Adding a partition while table creation -

Syntax -

CREATE [EXTERNAL] TABLE [IF NOT EXISTS] [db_name.]table_name
  [(col_name data_type [COMMENT 'col_comment'], ...)]
  [COMMENT 'table_comment']
  [PARTITIONED BY (col_name data_type [COMMENT 'col_comment'], ...)]
  [WITH SERDEPROPERTIES ('key1'='value1', 'key2'='value2', ...)]
  [
   [ROW FORMAT row_format] [STORED AS file_format]
  ]
  [LOCATION 'hdfs_path']
  [TBLPROPERTIES ('key1'='value1', 'key2'='value2', ...)]
  [CACHED IN 'pool_name']

Example -

Assume we have a requirement to create student information with the columns student number, name, class, grade for a school.
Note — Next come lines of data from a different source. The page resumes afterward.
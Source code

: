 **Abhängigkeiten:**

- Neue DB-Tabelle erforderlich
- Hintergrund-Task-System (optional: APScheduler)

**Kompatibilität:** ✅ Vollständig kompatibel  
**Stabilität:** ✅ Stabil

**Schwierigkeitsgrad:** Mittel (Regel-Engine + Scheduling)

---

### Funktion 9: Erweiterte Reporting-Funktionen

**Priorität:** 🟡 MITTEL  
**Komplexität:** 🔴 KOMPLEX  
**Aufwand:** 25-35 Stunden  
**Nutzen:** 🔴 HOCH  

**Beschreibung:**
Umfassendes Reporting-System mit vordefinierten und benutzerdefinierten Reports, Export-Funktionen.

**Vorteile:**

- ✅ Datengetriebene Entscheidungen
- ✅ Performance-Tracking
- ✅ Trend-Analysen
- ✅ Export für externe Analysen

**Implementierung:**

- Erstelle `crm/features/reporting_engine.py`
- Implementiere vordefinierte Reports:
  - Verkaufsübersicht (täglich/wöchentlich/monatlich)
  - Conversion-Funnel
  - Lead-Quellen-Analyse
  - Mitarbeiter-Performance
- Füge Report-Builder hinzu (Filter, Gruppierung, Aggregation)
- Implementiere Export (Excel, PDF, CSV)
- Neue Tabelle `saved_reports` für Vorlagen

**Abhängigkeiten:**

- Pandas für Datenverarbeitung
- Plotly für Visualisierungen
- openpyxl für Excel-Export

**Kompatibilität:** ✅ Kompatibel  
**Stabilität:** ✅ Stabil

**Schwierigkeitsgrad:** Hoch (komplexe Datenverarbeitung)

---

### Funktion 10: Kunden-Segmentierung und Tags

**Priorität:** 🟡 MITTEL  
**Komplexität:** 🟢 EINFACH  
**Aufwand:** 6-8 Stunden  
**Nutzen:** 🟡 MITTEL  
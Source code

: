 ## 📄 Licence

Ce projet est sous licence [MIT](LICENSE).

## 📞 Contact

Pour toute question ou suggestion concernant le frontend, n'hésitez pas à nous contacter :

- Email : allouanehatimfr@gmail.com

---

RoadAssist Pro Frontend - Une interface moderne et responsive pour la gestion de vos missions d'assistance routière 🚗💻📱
Std No	Std Name	Std Class	Std Grade
1	Pawan	10	A
2	Srinivas	10	A
3	Sridhar	10	A
4	Kumar	10	B

Hive> CREATE TABLE std_details_i 
(std_no INT, std_name STRING, std_class INT,
 std_grade STRING)
COMMENT ‘Student Information’
PARTITIONED BY (std_class INT);
ROW FORMAT DELIMITED
FIELDS TERMINATED BY ‘\t’
LINES TERMINATED BY ‘\n’
STORED AS TEXTFILE;

Once the above statement successfully executed, the std_db.std_details table created successfully with partition.

Adding a partition after table creation -

Std_details already created without declared any partition column. The partition column can be added by using ALTER TABLE like below.

Syntax:

ALTER TABLE name [PARTITION (partition_spec)]
  SET { FILEFORMAT PARQUET | TEXTFILE | RCFILE | SEQUENCEFILE | AVRO
  | LOCATION 'hdfs_path_of_directory'
  | TBLPROPERTIES (table_properties)
  | SERDEPROPERTIES (serde_properties) }

Example -

Assume we have a requirement to create student information with the columns student number, name, class, grade for a school.
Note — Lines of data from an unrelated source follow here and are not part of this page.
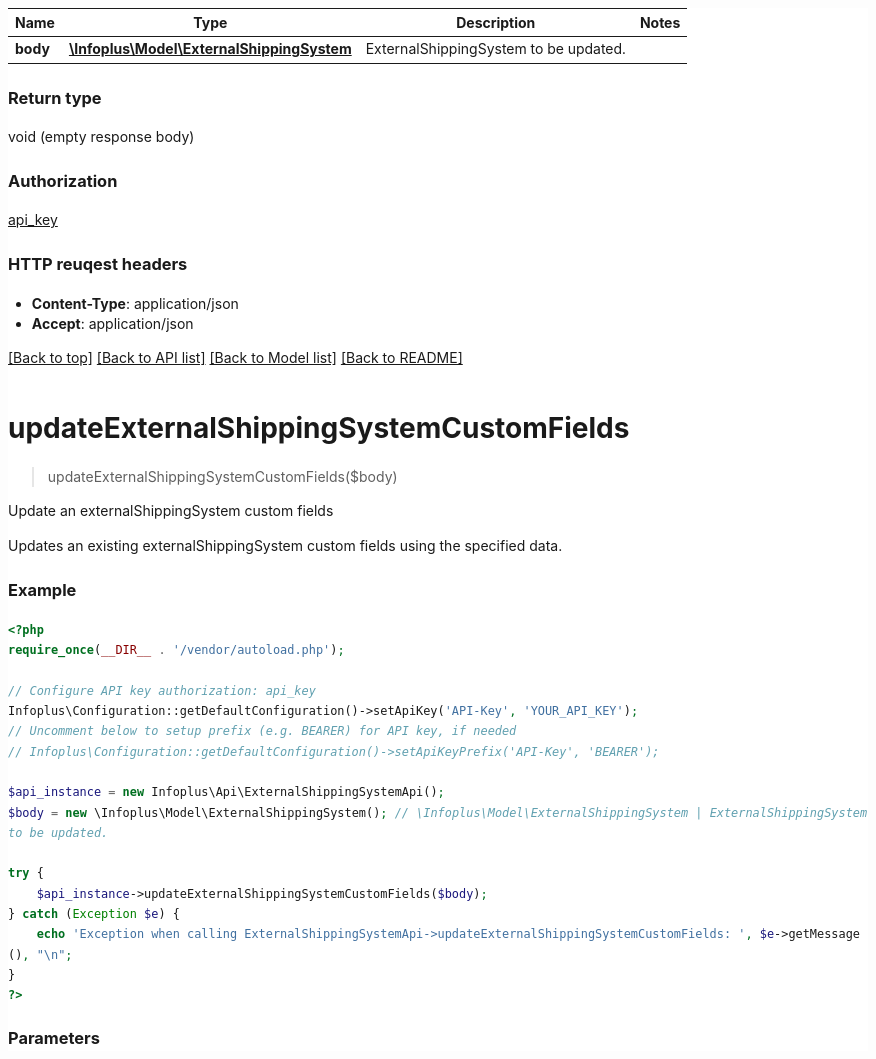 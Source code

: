 Name | Type | Description  | Notes
------------- | ------------- | ------------- | -------------
 **body** | [**\Infoplus\Model\ExternalShippingSystem**](\Infoplus\Model\ExternalShippingSystem.md)| ExternalShippingSystem to be updated. | 

### Return type

void (empty response body)

### Authorization

[api_key](../README.md#api_key)

### HTTP reuqest headers

 - **Content-Type**: application/json
 - **Accept**: application/json

[[Back to top]](#) [[Back to API list]](../README.md#documentation-for-api-endpoints) [[Back to Model list]](../README.md#documentation-for-models) [[Back to README]](../README.md)

# **updateExternalShippingSystemCustomFields**
> updateExternalShippingSystemCustomFields($body)

Update an externalShippingSystem custom fields

Updates an existing externalShippingSystem custom fields using the specified data.

### Example 
```php
<?php
require_once(__DIR__ . '/vendor/autoload.php');

// Configure API key authorization: api_key
Infoplus\Configuration::getDefaultConfiguration()->setApiKey('API-Key', 'YOUR_API_KEY');
// Uncomment below to setup prefix (e.g. BEARER) for API key, if needed
// Infoplus\Configuration::getDefaultConfiguration()->setApiKeyPrefix('API-Key', 'BEARER');

$api_instance = new Infoplus\Api\ExternalShippingSystemApi();
$body = new \Infoplus\Model\ExternalShippingSystem(); // \Infoplus\Model\ExternalShippingSystem | ExternalShippingSystem to be updated.

try { 
    $api_instance->updateExternalShippingSystemCustomFields($body);
} catch (Exception $e) {
    echo 'Exception when calling ExternalShippingSystemApi->updateExternalShippingSystemCustomFields: ', $e->getMessage(), "\n";
}
?>
```

### Parameters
Std No	Std Name	Std Class	Std Grade
1	Pawan	10	A
2	Srinivas	10	A
3	Sridhar	10	A
4	Kumar	10	B

Below command to add the partition to the table already created earlier.

Hive> ALTER TABLE std_details 
 ADD PARTITION (std_class=’1’);

Once the above statement successfully executed, the partition added to std_db.std_details table. Similarly, multiple partitions for each class can be set by using ADD PARTITION.

Dropping a partition:

The following syntax used to drop the partition which is already existed on the table.

Syntax -

ALTER TABLE table_name DROP [IF EXISTS]
 PARTITION partition_spec, 
 PARTITION partition_spec;

Example -

Assume we have a requirement to create student information with the columns student number, name, class, grade for a school.

Std No	Std Name	Std Class	Std Grade
1	Pawan	10	A
2	Srinivas	10	A
3	Sridhar	10	A
4	Kumar	10	B

Below command to drop the partition already created.

Hive> ALTER TABLE std_details DROP [IF EXISTS]
    PARTITION (std_class=’1’);

Once the above statement successfully executed, the partition deleted on std_db.std_details table.